I should
mention before I proceed further that there were two families with
whom I had continuing though not frequent contact after I came to the
Bay Area. One family was that of Mabel and Fritz Udden. Mabel had
been one of the girls in the Knock family whom my mother had known in
childhood. The Knock farmstead was located a milewest and perhaps ¼
mile south of the Peterson farmstead, on the usual route to Gowrie.

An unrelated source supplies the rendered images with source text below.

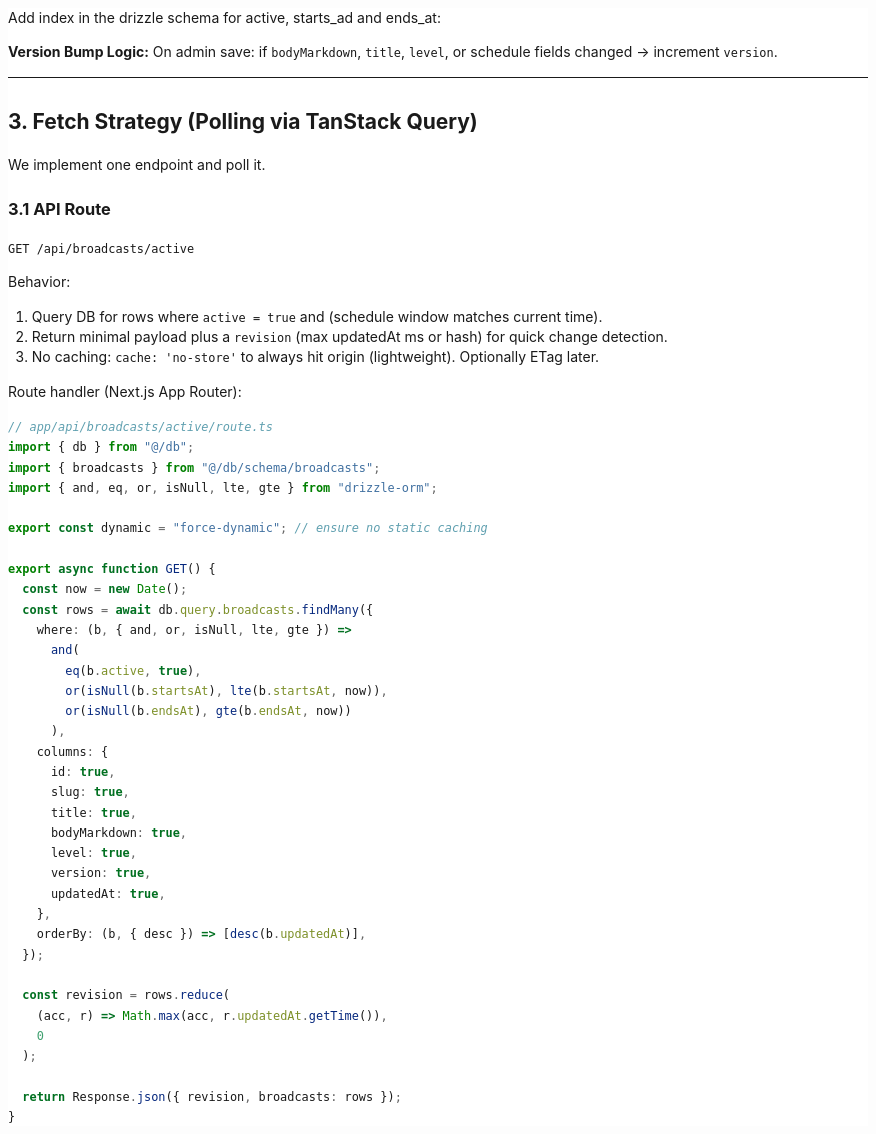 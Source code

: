 Add index in the drizzle schema for active, starts_ad and ends_at:

**Version Bump Logic:** On admin save: if `bodyMarkdown`, `title`, `level`, or schedule fields changed → increment `version`.

---

## 3. Fetch Strategy (Polling via TanStack Query)

We implement one endpoint and poll it.

### 3.1 API Route

`GET /api/broadcasts/active`

Behavior:

1. Query DB for rows where `active = true` and (schedule window matches current time).
2. Return minimal payload plus a `revision` (max updatedAt ms or hash) for quick change detection.
3. No caching: `cache: 'no-store'` to always hit origin (lightweight). Optionally ETag later.

Route handler (Next.js App Router):

```ts
// app/api/broadcasts/active/route.ts
import { db } from "@/db";
import { broadcasts } from "@/db/schema/broadcasts";
import { and, eq, or, isNull, lte, gte } from "drizzle-orm";

export const dynamic = "force-dynamic"; // ensure no static caching

export async function GET() {
  const now = new Date();
  const rows = await db.query.broadcasts.findMany({
    where: (b, { and, or, isNull, lte, gte }) =>
      and(
        eq(b.active, true),
        or(isNull(b.startsAt), lte(b.startsAt, now)),
        or(isNull(b.endsAt), gte(b.endsAt, now))
      ),
    columns: {
      id: true,
      slug: true,
      title: true,
      bodyMarkdown: true,
      level: true,
      version: true,
      updatedAt: true,
    },
    orderBy: (b, { desc }) => [desc(b.updatedAt)],
  });

  const revision = rows.reduce(
    (acc, r) => Math.max(acc, r.updatedAt.getTime()),
    0
  );

  return Response.json({ revision, broadcasts: rows });
}
```
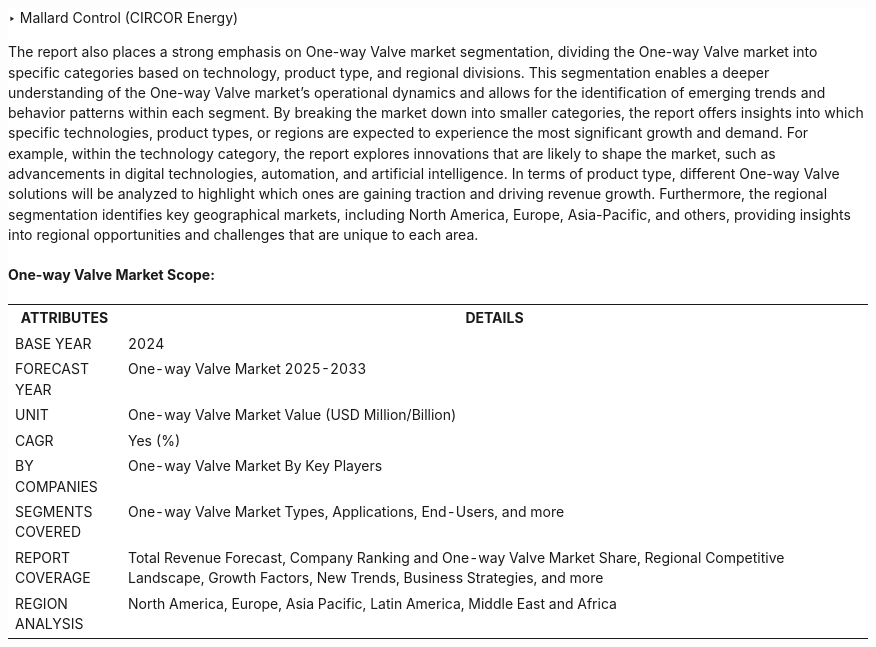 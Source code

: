 ‣ Mallard Control (CIRCOR Energy)

The report also places a strong emphasis on One-way Valve market segmentation, dividing the One-way Valve market into specific categories based on technology, product type, and regional divisions. This segmentation enables a deeper understanding of the One-way Valve market’s operational dynamics and allows for the identification of emerging trends and behavior patterns within each segment. By breaking the market down into smaller categories, the report offers insights into which specific technologies, product types, or regions are expected to experience the most significant growth and demand. For example, within the technology category, the report explores innovations that are likely to shape the market, such as advancements in digital technologies, automation, and artificial intelligence. In terms of product type, different One-way Valve solutions will be analyzed to highlight which ones are gaining traction and driving revenue growth. Furthermore, the regional segmentation identifies key geographical markets, including North America, Europe, Asia-Pacific, and others, providing insights into regional opportunities and challenges that are unique to each area.

<h4>One-way Valve Market Scope:</h4>
<table>
<tr>
<th>ATTRIBUTES</th>
<th>DETAILS</th>
</tr>
<tr>
<td>BASE YEAR</td>
<td>2024</td>
</tr>
<tr>
<td>FORECAST YEAR</td>
<td>One-way Valve Market 2025-2033</td>
</tr>
<tr>
<td>UNIT</td>
<td>One-way Valve Market Value (USD Million/Billion)</td>
<tr>
<td>CAGR</td>
<td>Yes (%)</td>
</tr>
</tr>
<tr>
<td>BY COMPANIES</td>
<td>One-way Valve Market By Key Players</td>
</tr>
<tr>
<td>SEGMENTS COVERED</td>
<td>One-way Valve Market Types, Applications, End-Users, and more</td>
</tr>
<tr>
<td>REPORT COVERAGE</td>
<td>Total Revenue Forecast, Company Ranking and One-way Valve Market Share, Regional Competitive Landscape, Growth Factors, New Trends, Business Strategies, and more</td>
</tr>
<tr>
<td>REGION ANALYSIS</td>
<td>North America, Europe, Asia Pacific, Latin America, Middle East and Africa</td>
</tr>
</table>
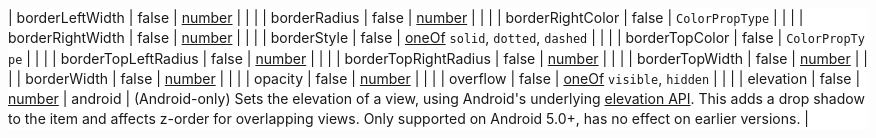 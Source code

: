 | borderLeftWidth | false | [number](#number) | | |
| borderRadius | false | [number](#number) | | |
| borderRightColor | false | `ColorPropType` | | |
| borderRightWidth | false | [number](#number) | | |
| borderStyle | false | [oneOf](#oneof) `solid`, `dotted`, `dashed` | | |
| borderTopColor | false | `ColorPropType` | | |
| borderTopLeftRadius | false | [number](#number) | | |
| borderTopRightRadius | false | [number](#number) | | |
| borderTopWidth | false | [number](#number) | | |
| borderWidth | false | [number](#number) | | |
| opacity | false | [number](#number) | | |
| overflow | false | [oneOf](#oneof) `visible`, `hidden` | | |
| elevation | false | [number](#number) | android | (Android-only) Sets the elevation of a view, using Android's underlying [elevation API](https://developer.android.com/training/material/shadows-clipping.html#Elevation). This adds a drop shadow to the item and affects z-order for overlapping views. Only supported on Android 5.0+, has no effect on earlier versions. |

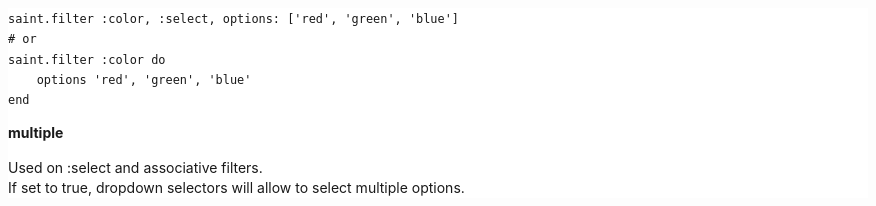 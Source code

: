     saint.filter :color, :select, options: ['red', 'green', 'blue']
    # or
    saint.filter :color do
        options 'red', 'green', 'blue'
    end


**multiple**

Used on :select and associative filters.<br/>
If set to true, dropdown selectors will allow to select multiple options.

My mother had often related how her early interest in flowers and
gardening was fostered by Mabel who apparently at an early age was
involved in this pastime.
There
were perhaps half a dozen Knock children when the father of the
family died suddenly. The family continued for awhile on the farm but
eventually to facilitate the education of the children, Mrs. Knock
sold the farm and bought a house in St. Peter, Minnesota, the site of
Gustavus Adolphus College and Academy. Here her brood of children
ended their way through high school and college.
At least
a couple of her sons became Lutheran ministers, one of them being
Gust Knock. He became the head pastor at one of the largest
bellwether congregationss sof the Augustana Synod. He retired from
that post in the late 1940s or early 1950s. A several of his childen
were living in California he moved in retirement to the San Francisco
area with his wife and for a time was the manager at a home fo the
aged in Oakland. Later he left the job for complete retirement and
they purchased a house in Oakland. While at the home for the aged,
housing had been provided for them.
He and
his wife were delightful people and I had occasional visits and meals
with them, both when he was manager at the home for the aged and
later on after he left there. I recall hearing him preach as a
“fill-in” pastor at Bethany in Berkeley where I was then a
member. His sermons were not intellectual but simply inspiring
homilies.
After
Jean and I were married (he was basically the pastor who married us,
though the pastor of the church where the ceremony was held
participated), we continued to see him and his wife occasionally,
typically for some sort of supper meal.
Mabel
and Fritz Udden also had moved to the Bay Area, probably after WWII
and when I knew them they were living in the Hayward area. I recall
being at their home for a supper meal not long after I had
transferred north from Wilmington. As with the Gust Knocks I would
see them occasionally and this contact continued after Jean and I
were married. They also were congenial people though not perhaps as
likable as the Gust Knocks.
Both
families were dyed-in-the-wool adherents of the Christian faith as
represented by the Lutherans. Though my beliefs were in transition
and waning, I consequently had some twinges of conscience on the
impresion I left with them that I was still of the same opinions and
beliefs that they had. I still however found their simplistic view of
life appealing. They were certainly untroubled by any deep-seated
inspection of Christian dogma.
The Gust
Knocks had four children, one of whom lived in the Bay Area. We got
to know her also and still keep up a Christmas card contact with her;
she now lives in Fresno. I haven’t seen her I believe since before
we moved to Houston. A late insertion as I retype my original account
of my life, she died a couple of years ago. She was close to ninety
years of age and had been in poor health.